Cloud for Point-of-Sale
August 25, 2010If cloud software is really going to provide the revolution that many of us predict, we need to see tools adopted by mainstream users. While we’ve seen some exciting tools at the infrastructure level that bring efficiencies for IT, and some application level tools that make sharing and collaboration easier for knowledge workers, we’ve yet to see much in the way of the cloud delivering benefits for mass-market businesses. A new startup from New Zealand aims to help with that by providing a retail point-of-sale (POS) solution that brings cloud benefits in an application designed for retailers.
Retail POS is a complex area ripe for disintermediation; traditional POS systems require retail stores, who aren’t generally comfortable or up-to-date with infrastructure and software maintenance, to have their own on-premise servers and maintain software. Using the cloud computing theme of abstracting IT management away from the end user, Vend is a new approach to POS systems. It’s one of the first examples of a persistent cloud app that runs directly on the front lines of business with hardware that’s little more than a standard PC with keyboard and mouse. As we wrote at the end of last year after the launch of Jack Dorsey’s Square product:
The marriage of computing and connectivity without the shackles of being tethered to a location is one of the biggest disruptive forces of modern times. It is (and will continue) to redefine business models, for decades.
Vend has interesting timing: The launch of more accessible mobile devices such as the iPad has provided a glimpse of what a medium-format mobile device can do for a work situation. Vend is a nice example of an application that provides a simple front end retail workers can use and hides the complexities in the cloud. From a technology perspective, Vend takes advantage of HTML5 to cache locally, so brief connectivity issues don’t affect the use of the system, and the application is hosted at Rackspace on their cloud service. From a scaling perspective, this gives Vend the ability to roll out multiple servers to scale quite easily.
Fashion retailer Gregory/Ricochet is using Vend in 12 stores nationwide, opting to use it on iPads instead of traditional point-of-sale hardware. For a multi-outlet store like this, having inventory automatically coordinated across all branches — along with inventory data being updated in real-time — provides a benefit that traditional on-premise software can’t match.
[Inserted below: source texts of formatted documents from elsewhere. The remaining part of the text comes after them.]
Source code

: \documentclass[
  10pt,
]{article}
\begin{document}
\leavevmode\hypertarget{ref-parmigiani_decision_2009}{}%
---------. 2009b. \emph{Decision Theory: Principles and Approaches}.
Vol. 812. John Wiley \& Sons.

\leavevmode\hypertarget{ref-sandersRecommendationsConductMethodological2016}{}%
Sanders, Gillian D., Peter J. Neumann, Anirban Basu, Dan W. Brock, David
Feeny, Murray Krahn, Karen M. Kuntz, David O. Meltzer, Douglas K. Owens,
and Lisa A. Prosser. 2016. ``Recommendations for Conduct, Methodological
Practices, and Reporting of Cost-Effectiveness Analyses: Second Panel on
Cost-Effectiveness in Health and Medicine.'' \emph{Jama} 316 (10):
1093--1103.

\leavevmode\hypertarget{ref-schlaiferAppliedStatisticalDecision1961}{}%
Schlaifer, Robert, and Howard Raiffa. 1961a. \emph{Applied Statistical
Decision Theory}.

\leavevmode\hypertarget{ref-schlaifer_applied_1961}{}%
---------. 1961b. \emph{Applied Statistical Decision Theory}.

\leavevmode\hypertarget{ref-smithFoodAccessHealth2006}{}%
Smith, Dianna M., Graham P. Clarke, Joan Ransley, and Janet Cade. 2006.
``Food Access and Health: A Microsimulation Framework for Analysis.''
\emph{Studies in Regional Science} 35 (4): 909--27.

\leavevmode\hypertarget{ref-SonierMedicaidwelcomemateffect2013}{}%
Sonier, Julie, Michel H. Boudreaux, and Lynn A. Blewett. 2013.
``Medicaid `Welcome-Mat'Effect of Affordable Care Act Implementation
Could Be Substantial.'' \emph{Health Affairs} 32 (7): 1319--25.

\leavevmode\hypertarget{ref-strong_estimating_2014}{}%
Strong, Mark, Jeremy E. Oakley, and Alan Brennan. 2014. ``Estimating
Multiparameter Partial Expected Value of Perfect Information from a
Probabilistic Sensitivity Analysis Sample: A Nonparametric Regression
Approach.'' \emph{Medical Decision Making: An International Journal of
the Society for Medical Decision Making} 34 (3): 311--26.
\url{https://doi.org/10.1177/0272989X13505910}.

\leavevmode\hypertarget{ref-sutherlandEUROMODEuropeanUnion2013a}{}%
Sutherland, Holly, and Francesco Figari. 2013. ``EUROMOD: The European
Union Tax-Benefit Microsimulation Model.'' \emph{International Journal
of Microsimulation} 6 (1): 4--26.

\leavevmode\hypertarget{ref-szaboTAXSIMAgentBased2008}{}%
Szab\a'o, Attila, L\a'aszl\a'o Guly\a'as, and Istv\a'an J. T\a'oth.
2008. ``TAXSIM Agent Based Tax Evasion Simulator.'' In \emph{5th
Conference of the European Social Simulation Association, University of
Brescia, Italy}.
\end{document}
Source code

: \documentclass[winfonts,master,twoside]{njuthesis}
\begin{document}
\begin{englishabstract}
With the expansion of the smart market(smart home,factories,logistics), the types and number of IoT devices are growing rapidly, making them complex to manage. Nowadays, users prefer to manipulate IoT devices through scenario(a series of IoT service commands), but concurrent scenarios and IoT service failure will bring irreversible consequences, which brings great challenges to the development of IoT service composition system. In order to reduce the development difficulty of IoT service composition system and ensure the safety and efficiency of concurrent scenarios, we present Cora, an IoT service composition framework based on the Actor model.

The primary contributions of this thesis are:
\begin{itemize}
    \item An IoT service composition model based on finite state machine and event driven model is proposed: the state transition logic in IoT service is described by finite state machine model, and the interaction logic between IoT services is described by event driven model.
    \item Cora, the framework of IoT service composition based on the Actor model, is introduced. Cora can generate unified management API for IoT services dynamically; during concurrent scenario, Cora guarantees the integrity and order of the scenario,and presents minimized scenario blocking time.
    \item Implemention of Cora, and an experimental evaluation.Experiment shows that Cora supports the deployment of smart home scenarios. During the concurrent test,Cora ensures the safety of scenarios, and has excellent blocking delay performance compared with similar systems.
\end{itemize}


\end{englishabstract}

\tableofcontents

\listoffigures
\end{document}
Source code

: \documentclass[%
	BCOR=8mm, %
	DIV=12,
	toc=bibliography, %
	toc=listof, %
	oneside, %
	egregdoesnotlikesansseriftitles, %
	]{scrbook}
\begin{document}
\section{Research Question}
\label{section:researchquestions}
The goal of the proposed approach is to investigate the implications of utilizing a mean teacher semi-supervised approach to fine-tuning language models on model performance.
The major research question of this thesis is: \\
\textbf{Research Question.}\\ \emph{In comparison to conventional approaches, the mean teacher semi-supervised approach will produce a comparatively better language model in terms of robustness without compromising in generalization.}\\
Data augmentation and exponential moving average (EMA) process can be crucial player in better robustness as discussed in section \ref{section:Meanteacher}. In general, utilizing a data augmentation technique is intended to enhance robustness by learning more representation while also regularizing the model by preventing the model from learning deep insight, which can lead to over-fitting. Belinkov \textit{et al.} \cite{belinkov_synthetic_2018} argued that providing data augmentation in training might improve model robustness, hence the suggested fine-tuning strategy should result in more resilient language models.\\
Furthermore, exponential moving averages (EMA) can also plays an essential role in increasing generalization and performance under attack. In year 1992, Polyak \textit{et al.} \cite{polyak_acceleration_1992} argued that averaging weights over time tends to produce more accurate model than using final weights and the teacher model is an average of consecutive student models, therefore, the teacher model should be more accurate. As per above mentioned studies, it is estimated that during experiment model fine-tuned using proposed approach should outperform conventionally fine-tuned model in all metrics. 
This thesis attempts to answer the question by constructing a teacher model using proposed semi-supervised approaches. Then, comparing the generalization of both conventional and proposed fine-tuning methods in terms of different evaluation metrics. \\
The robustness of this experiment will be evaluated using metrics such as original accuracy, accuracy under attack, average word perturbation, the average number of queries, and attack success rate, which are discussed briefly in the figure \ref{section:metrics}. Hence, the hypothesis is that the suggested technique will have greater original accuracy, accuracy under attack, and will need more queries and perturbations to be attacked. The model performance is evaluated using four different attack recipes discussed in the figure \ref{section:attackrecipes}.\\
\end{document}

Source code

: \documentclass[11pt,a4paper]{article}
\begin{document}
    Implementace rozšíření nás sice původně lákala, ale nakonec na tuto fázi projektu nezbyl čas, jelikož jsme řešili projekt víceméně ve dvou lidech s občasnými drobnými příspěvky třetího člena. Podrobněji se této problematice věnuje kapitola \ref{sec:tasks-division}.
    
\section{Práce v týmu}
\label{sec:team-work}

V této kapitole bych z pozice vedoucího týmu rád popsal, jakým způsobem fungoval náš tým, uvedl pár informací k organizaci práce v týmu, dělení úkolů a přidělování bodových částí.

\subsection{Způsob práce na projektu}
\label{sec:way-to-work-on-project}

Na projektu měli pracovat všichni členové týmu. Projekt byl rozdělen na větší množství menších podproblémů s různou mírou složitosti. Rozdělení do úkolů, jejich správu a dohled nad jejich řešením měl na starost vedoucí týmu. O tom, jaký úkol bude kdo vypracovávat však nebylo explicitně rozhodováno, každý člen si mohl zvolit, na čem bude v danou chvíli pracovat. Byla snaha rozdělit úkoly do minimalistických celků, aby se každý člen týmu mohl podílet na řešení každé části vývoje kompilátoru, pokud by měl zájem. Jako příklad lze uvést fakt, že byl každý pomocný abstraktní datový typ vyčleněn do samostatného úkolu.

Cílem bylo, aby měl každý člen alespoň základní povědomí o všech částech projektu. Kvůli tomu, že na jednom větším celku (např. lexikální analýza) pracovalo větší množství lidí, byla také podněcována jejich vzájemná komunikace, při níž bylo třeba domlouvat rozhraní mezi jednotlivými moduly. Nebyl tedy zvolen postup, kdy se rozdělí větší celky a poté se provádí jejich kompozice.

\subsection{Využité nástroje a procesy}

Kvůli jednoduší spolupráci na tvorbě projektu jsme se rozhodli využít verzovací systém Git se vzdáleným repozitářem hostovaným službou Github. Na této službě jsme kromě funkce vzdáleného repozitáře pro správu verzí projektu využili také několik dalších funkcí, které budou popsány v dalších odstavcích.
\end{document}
Not to mention the significant cost savings moving away from having their own infrastructure brings:
With Vend, we can retire a mountain of old equipment that was costing us thousands of dollars to maintain.
Continuing the “don’t make end users think” theme — Vend is integrated with third-party software and hardware — from accounting applications to barcode scanners and cash drawers, and is built in such a way that end users can mix and match software and hardware to meet their particular needs.
Vend is just one example of cloud smarts coming to retail, but as an emerging trend, it is an example of the disruption the cloud can bring.